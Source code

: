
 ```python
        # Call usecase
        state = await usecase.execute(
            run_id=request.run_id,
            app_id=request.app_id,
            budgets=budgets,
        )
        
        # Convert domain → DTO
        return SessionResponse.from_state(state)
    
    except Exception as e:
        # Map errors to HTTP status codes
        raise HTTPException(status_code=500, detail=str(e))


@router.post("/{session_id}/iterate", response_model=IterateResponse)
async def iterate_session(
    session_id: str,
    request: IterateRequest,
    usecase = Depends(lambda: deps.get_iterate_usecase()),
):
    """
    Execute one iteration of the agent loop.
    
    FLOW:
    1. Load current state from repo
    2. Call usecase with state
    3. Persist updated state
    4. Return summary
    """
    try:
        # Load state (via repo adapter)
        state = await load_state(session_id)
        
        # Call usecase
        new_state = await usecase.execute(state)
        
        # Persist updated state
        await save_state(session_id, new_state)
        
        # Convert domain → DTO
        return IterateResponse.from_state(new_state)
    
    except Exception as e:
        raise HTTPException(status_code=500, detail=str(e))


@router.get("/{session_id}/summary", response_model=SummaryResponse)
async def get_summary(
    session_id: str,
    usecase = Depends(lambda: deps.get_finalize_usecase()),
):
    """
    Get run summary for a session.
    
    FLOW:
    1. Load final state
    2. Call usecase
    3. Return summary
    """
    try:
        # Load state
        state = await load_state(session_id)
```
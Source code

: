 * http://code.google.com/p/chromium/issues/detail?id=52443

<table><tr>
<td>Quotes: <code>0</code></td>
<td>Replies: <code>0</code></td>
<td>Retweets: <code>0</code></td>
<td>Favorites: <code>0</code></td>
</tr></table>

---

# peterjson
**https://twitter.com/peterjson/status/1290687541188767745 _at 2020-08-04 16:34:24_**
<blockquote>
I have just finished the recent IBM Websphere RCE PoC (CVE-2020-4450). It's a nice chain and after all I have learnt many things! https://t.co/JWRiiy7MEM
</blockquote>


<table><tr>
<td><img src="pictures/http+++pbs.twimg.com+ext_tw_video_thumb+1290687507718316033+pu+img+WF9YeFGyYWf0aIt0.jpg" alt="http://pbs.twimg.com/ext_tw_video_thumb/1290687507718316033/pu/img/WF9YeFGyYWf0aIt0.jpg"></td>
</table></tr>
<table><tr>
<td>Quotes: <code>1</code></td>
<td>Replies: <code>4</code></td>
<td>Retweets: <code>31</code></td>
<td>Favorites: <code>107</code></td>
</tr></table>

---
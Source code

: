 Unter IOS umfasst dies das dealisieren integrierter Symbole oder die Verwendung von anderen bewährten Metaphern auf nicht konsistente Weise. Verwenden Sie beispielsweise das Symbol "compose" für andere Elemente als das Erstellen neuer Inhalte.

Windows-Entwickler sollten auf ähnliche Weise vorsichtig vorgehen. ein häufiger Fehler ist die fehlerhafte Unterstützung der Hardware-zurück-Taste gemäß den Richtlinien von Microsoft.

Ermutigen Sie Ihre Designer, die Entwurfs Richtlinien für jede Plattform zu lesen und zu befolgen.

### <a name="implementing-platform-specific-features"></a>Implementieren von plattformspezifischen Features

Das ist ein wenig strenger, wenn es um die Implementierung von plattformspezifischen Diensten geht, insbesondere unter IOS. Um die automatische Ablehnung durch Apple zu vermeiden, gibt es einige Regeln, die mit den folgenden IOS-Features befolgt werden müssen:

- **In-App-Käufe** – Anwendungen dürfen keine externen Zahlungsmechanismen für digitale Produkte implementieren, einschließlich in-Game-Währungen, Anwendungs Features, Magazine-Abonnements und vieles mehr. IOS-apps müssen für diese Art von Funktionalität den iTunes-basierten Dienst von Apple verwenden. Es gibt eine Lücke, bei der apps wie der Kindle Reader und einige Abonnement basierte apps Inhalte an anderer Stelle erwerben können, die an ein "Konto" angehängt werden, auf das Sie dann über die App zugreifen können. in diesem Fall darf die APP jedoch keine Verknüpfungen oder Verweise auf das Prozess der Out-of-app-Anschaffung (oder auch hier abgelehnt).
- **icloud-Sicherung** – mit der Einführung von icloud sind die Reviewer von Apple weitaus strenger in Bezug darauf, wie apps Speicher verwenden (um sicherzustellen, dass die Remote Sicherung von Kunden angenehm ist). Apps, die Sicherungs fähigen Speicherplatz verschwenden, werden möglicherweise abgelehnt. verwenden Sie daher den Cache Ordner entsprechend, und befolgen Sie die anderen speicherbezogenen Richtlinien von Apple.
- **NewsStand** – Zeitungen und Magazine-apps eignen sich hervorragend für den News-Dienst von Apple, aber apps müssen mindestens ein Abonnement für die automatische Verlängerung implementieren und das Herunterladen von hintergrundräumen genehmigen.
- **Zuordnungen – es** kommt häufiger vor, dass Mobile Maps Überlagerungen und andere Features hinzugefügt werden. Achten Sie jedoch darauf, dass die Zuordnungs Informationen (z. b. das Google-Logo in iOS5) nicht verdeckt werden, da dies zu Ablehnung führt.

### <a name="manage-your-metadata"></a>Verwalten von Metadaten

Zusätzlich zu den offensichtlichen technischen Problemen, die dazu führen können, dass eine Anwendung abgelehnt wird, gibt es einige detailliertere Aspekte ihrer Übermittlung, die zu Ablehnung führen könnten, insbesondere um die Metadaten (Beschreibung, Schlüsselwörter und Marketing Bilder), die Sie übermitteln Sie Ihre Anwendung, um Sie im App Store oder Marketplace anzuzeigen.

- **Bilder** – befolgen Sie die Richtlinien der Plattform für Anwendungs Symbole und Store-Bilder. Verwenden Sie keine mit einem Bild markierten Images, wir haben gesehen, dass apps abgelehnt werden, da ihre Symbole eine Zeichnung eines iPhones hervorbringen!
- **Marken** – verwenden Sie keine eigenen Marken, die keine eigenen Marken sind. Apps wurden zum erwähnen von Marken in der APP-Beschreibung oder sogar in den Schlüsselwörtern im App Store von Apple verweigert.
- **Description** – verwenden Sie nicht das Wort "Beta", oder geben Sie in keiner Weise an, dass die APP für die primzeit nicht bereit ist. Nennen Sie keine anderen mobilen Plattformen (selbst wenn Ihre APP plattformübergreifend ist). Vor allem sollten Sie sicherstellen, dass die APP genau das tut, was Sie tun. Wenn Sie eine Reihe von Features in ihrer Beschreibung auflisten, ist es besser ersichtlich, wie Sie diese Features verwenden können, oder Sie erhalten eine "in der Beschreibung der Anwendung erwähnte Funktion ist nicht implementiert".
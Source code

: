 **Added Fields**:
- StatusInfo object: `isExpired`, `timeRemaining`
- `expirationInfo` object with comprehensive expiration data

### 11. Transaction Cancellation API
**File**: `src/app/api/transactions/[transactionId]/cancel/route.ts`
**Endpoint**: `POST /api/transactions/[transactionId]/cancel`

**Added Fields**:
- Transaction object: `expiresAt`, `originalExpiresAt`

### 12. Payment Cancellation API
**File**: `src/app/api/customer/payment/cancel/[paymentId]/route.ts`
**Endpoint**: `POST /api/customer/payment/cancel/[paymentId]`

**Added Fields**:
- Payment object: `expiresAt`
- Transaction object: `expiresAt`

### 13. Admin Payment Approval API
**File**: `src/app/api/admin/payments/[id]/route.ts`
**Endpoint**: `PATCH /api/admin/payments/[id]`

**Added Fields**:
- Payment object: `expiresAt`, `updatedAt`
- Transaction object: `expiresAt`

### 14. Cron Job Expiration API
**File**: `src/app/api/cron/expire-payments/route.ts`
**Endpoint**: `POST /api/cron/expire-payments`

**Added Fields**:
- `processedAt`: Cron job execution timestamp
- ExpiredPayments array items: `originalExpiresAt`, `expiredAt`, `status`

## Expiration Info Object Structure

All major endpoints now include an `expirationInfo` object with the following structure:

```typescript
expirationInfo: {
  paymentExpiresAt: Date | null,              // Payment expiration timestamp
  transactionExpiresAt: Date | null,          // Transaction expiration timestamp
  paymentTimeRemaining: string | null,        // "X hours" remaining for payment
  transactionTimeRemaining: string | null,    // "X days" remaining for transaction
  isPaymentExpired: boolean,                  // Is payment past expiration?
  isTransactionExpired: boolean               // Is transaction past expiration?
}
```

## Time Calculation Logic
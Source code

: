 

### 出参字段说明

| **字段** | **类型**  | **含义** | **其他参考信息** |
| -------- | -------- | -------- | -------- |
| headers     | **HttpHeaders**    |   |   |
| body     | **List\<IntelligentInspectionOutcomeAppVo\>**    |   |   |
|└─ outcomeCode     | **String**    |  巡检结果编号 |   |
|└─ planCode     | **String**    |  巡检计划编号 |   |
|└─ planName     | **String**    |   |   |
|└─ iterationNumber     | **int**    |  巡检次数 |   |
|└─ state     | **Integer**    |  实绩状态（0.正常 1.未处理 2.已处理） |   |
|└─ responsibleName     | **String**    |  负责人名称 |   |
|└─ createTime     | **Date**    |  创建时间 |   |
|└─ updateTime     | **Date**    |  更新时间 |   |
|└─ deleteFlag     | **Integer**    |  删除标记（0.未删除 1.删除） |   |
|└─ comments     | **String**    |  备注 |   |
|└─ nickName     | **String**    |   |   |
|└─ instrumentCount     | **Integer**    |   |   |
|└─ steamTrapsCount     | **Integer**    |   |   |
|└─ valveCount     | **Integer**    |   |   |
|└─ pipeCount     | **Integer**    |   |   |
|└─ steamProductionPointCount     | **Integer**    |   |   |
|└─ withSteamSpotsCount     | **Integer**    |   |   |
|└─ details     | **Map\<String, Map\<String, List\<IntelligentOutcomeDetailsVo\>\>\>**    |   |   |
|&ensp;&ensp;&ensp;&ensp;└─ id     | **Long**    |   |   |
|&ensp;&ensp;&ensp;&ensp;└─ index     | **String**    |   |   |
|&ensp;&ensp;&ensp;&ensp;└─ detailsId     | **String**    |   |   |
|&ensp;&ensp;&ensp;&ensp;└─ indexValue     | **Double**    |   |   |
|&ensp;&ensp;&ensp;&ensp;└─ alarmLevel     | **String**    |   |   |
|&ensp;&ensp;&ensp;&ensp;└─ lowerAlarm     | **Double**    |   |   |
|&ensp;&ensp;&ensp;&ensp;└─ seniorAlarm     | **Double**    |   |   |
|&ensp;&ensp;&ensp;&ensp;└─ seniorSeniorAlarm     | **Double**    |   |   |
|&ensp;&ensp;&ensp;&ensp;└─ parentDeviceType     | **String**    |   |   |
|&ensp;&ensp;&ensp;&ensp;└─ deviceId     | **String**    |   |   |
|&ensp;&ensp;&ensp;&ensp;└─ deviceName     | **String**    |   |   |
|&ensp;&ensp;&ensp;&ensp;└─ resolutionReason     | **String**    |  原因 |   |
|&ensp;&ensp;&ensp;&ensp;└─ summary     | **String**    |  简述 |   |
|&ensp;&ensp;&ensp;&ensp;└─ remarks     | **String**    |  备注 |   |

####################

Task prompt: Look through the data above and report every line in which "expirationInfo" appears.

Solution below:
- `expirationInfo` object with comprehensive expiration data
All major endpoints now include an `expirationInfo` object with the following structure:
expirationInfo: {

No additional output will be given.